> **TO DO**
Each line of the data below must be reproduced without any change.

> **MATERIAL TO PROCESS**
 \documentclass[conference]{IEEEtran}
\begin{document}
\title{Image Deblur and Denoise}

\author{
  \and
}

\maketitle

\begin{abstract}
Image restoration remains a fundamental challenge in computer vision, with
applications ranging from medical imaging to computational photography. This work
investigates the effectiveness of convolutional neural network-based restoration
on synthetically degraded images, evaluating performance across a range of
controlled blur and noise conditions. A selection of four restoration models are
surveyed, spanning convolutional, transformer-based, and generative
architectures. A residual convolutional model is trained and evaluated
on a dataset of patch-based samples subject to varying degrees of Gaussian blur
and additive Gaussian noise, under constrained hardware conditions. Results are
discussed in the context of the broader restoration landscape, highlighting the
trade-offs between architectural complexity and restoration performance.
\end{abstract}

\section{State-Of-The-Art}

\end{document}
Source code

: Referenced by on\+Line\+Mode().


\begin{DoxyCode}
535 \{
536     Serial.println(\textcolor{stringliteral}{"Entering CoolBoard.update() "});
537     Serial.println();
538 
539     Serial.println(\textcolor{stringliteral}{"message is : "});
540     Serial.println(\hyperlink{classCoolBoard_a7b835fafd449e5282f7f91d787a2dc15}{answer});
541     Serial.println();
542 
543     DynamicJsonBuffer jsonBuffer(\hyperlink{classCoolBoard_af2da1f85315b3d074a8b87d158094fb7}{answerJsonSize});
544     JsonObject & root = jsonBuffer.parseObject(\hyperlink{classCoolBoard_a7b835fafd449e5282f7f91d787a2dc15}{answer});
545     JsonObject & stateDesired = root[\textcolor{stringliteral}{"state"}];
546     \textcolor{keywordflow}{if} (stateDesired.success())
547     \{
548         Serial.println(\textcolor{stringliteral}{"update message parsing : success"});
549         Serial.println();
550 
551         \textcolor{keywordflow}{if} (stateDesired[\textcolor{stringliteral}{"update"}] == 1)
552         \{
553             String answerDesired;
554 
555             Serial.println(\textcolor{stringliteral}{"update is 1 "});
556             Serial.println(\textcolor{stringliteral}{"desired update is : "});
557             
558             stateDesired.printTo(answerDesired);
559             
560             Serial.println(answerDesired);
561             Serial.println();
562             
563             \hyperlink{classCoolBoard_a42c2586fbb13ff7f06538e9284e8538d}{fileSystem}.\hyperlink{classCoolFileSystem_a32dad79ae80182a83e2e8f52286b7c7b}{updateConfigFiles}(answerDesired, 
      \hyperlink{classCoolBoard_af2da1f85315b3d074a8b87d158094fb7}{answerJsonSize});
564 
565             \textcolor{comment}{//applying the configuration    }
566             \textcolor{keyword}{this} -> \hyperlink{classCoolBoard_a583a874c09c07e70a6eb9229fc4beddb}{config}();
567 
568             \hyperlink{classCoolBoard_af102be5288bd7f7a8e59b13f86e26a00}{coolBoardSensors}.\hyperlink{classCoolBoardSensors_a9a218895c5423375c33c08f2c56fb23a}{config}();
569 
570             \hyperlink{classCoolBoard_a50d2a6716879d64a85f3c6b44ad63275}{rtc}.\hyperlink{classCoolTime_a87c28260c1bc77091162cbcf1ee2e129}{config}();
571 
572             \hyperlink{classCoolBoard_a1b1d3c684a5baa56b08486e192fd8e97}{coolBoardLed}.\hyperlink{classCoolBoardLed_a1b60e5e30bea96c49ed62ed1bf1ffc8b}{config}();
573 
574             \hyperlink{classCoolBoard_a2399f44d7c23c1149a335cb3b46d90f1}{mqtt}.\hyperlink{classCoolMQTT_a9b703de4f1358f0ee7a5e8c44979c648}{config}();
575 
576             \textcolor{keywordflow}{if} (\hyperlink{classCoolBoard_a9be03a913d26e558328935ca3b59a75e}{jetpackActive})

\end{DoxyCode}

> **SOLUTION TO THIS TASK**
 \documentclass[conference]{IEEEtran}
\begin{document}
\title{Image Deblur and Denoise}

\author{
  \and
}

\maketitle

\begin{abstract}
Image restoration remains a fundamental challenge in computer vision, with
applications ranging from medical imaging to computational photography. This work
investigates the effectiveness of convolutional neural network-based restoration
on synthetically degraded images, evaluating performance across a range of
controlled blur and noise conditions. A selection of four restoration models are
surveyed, spanning convolutional, transformer-based, and generative
architectures. A residual convolutional model is trained and evaluated
on a dataset of patch-based samples subject to varying degrees of Gaussian blur
and additive Gaussian noise, under constrained hardware conditions. Results are
discussed in the context of the broader restoration landscape, highlighting the
trade-offs between architectural complexity and restoration performance.
\end{abstract}

\section{State-Of-The-Art}

\end{document}
Source code

: Referenced by on\+Line\+Mode().


\begin{DoxyCode}
535 \{
536     Serial.println(\textcolor{stringliteral}{"Entering CoolBoard.update() "});
537     Serial.println();
538 
539     Serial.println(\textcolor{stringliteral}{"message is : "});
540     Serial.println(\hyperlink{classCoolBoard_a7b835fafd449e5282f7f91d787a2dc15}{answer});
541     Serial.println();
542 
543     DynamicJsonBuffer jsonBuffer(\hyperlink{classCoolBoard_af2da1f85315b3d074a8b87d158094fb7}{answerJsonSize});
544     JsonObject & root = jsonBuffer.parseObject(\hyperlink{classCoolBoard_a7b835fafd449e5282f7f91d787a2dc15}{answer});
545     JsonObject & stateDesired = root[\textcolor{stringliteral}{"state"}];
546     \textcolor{keywordflow}{if} (stateDesired.success())
547     \{
548         Serial.println(\textcolor{stringliteral}{"update message parsing : success"});
549         Serial.println();
550 
551         \textcolor{keywordflow}{if} (stateDesired[\textcolor{stringliteral}{"update"}] == 1)
552         \{
553             String answerDesired;
554 
555             Serial.println(\textcolor{stringliteral}{"update is 1 "});
556             Serial.println(\textcolor{stringliteral}{"desired update is : "});
557             
558             stateDesired.printTo(answerDesired);
559             
560             Serial.println(answerDesired);
561             Serial.println();
562             
563             \hyperlink{classCoolBoard_a42c2586fbb13ff7f06538e9284e8538d}{fileSystem}.\hyperlink{classCoolFileSystem_a32dad79ae80182a83e2e8f52286b7c7b}{updateConfigFiles}(answerDesired, 
      \hyperlink{classCoolBoard_af2da1f85315b3d074a8b87d158094fb7}{answerJsonSize});
564 
565             \textcolor{comment}{//applying the configuration    }
566             \textcolor{keyword}{this} -> \hyperlink{classCoolBoard_a583a874c09c07e70a6eb9229fc4beddb}{config}();
567 
568             \hyperlink{classCoolBoard_af102be5288bd7f7a8e59b13f86e26a00}{coolBoardSensors}.\hyperlink{classCoolBoardSensors_a9a218895c5423375c33c08f2c56fb23a}{config}();
569 
570             \hyperlink{classCoolBoard_a50d2a6716879d64a85f3c6b44ad63275}{rtc}.\hyperlink{classCoolTime_a87c28260c1bc77091162cbcf1ee2e129}{config}();
571 
572             \hyperlink{classCoolBoard_a1b1d3c684a5baa56b08486e192fd8e97}{coolBoardLed}.\hyperlink{classCoolBoardLed_a1b60e5e30bea96c49ed62ed1bf1ffc8b}{config}();
573 
574             \hyperlink{classCoolBoard_a2399f44d7c23c1149a335cb3b46d90f1}{mqtt}.\hyperlink{classCoolMQTT_a9b703de4f1358f0ee7a5e8c44979c648}{config}();
575 
576             \textcolor{keywordflow}{if} (\hyperlink{classCoolBoard_a9be03a913d26e558328935ca3b59a75e}{jetpackActive})

\end{DoxyCode}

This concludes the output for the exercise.